***** RECORDED DATA *****

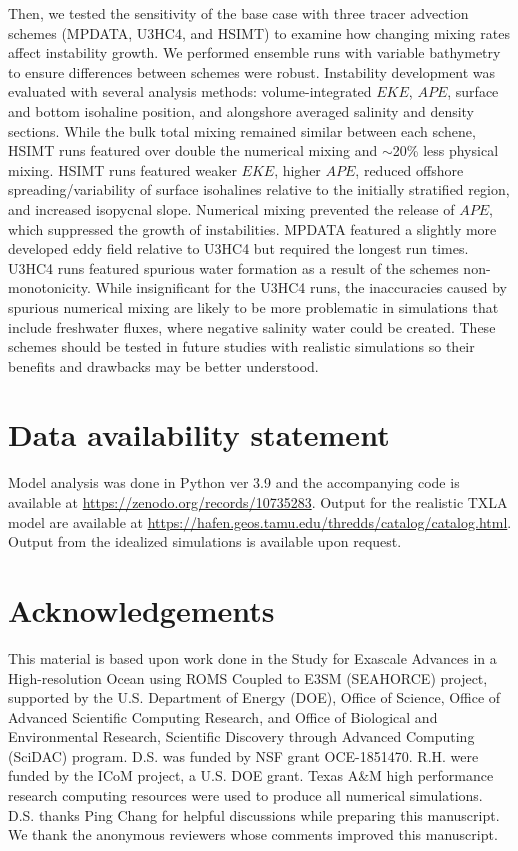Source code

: Then, we tested the sensitivity of the base case with three tracer advection schemes (MPDATA, U3HC4, and HSIMT) to examine how changing mixing rates affect instability growth. We performed ensemble runs with variable bathymetry to ensure differences between schemes were robust. Instability development was evaluated with several analysis methods: volume-integrated $EKE$, $APE$, surface and bottom isohaline position, and alongshore averaged salinity and density sections. While the bulk total mixing remained similar between each schene, HSIMT runs featured over double the numerical mixing and $\sim$20\% less physical mixing. HSIMT runs featured weaker $EKE$, higher $APE$, reduced offshore spreading/variability of surface isohalines relative to the initially stratified region, and increased isopycnal slope. Numerical mixing prevented the release of $APE$, which suppressed the growth of instabilities. MPDATA featured a slightly more developed eddy field relative to U3HC4 but required the longest run times. U3HC4 runs featured spurious water formation as a result of the schemes non-monotonicity. While insignificant for the U3HC4 runs, the inaccuracies caused by spurious numerical mixing are likely to be more problematic in simulations that include freshwater fluxes, where negative salinity water could be created. These schemes should be tested in future studies with realistic simulations so their benefits and drawbacks may be better understood. 

\section*{Data availability statement}
Model analysis was done in Python ver 3.9 and the accompanying code is available at \url{https://zenodo.org/records/10735283}. Output for the realistic TXLA model are available at \url{https://hafen.geos.tamu.edu/thredds/catalog/catalog.html}. Output from the idealized simulations is available upon request.

\section*{Acknowledgements}
This material is based upon work done in the Study for Exascale Advances in a High-resolution Ocean using ROMS Coupled to E3SM (SEAHORCE) project, supported by the U.S. Department of Energy (DOE), Office of Science, Office of Advanced Scientific Computing Research, and Office of Biological and Environmental Research, Scientific Discovery through Advanced Computing (SciDAC) program. D.S. was funded by NSF grant OCE-1851470. R.H. were funded by the ICoM project, a U.S. DOE grant. Texas A\&M high performance research computing resources were used to produce all numerical simulations. D.S. thanks Ping Chang for helpful discussions while preparing this manuscript. We thank the anonymous reviewers whose comments improved this manuscript.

*****

■ DIRECTIONS FOR THIS TASK: Copy all the records word for word and keep the pictures out.

■ SOLUTION:
Source code

: Then, we tested the sensitivity of the base case with three tracer advection schemes (MPDATA, U3HC4, and HSIMT) to examine how changing mixing rates affect instability growth. We performed ensemble runs with variable bathymetry to ensure differences between schemes were robust. Instability development was evaluated with several analysis methods: volume-integrated $EKE$, $APE$, surface and bottom isohaline position, and alongshore averaged salinity and density sections. While the bulk total mixing remained similar between each schene, HSIMT runs featured over double the numerical mixing and $\sim$20\% less physical mixing. HSIMT runs featured weaker $EKE$, higher $APE$, reduced offshore spreading/variability of surface isohalines relative to the initially stratified region, and increased isopycnal slope. Numerical mixing prevented the release of $APE$, which suppressed the growth of instabilities. MPDATA featured a slightly more developed eddy field relative to U3HC4 but required the longest run times. U3HC4 runs featured spurious water formation as a result of the schemes non-monotonicity. While insignificant for the U3HC4 runs, the inaccuracies caused by spurious numerical mixing are likely to be more problematic in simulations that include freshwater fluxes, where negative salinity water could be created. These schemes should be tested in future studies with realistic simulations so their benefits and drawbacks may be better understood. 

\section*{Data availability statement}
Model analysis was done in Python ver 3.9 and the accompanying code is available at \url{https://zenodo.org/records/10735283}. Output for the realistic TXLA model are available at \url{https://hafen.geos.tamu.edu/thredds/catalog/catalog.html}. Output from the idealized simulations is available upon request.

\section*{Acknowledgements}
This material is based upon work done in the Study for Exascale Advances in a High-resolution Ocean using ROMS Coupled to E3SM (SEAHORCE) project, supported by the U.S. Department of Energy (DOE), Office of Science, Office of Advanced Scientific Computing Research, and Office of Biological and Environmental Research, Scientific Discovery through Advanced Computing (SciDAC) program. D.S. was funded by NSF grant OCE-1851470. R.H. were funded by the ICoM project, a U.S. DOE grant. Texas A\&M high performance research computing resources were used to produce all numerical simulations. D.S. thanks Ping Chang for helpful discussions while preparing this manuscript. We thank the anonymous reviewers whose comments improved this manuscript.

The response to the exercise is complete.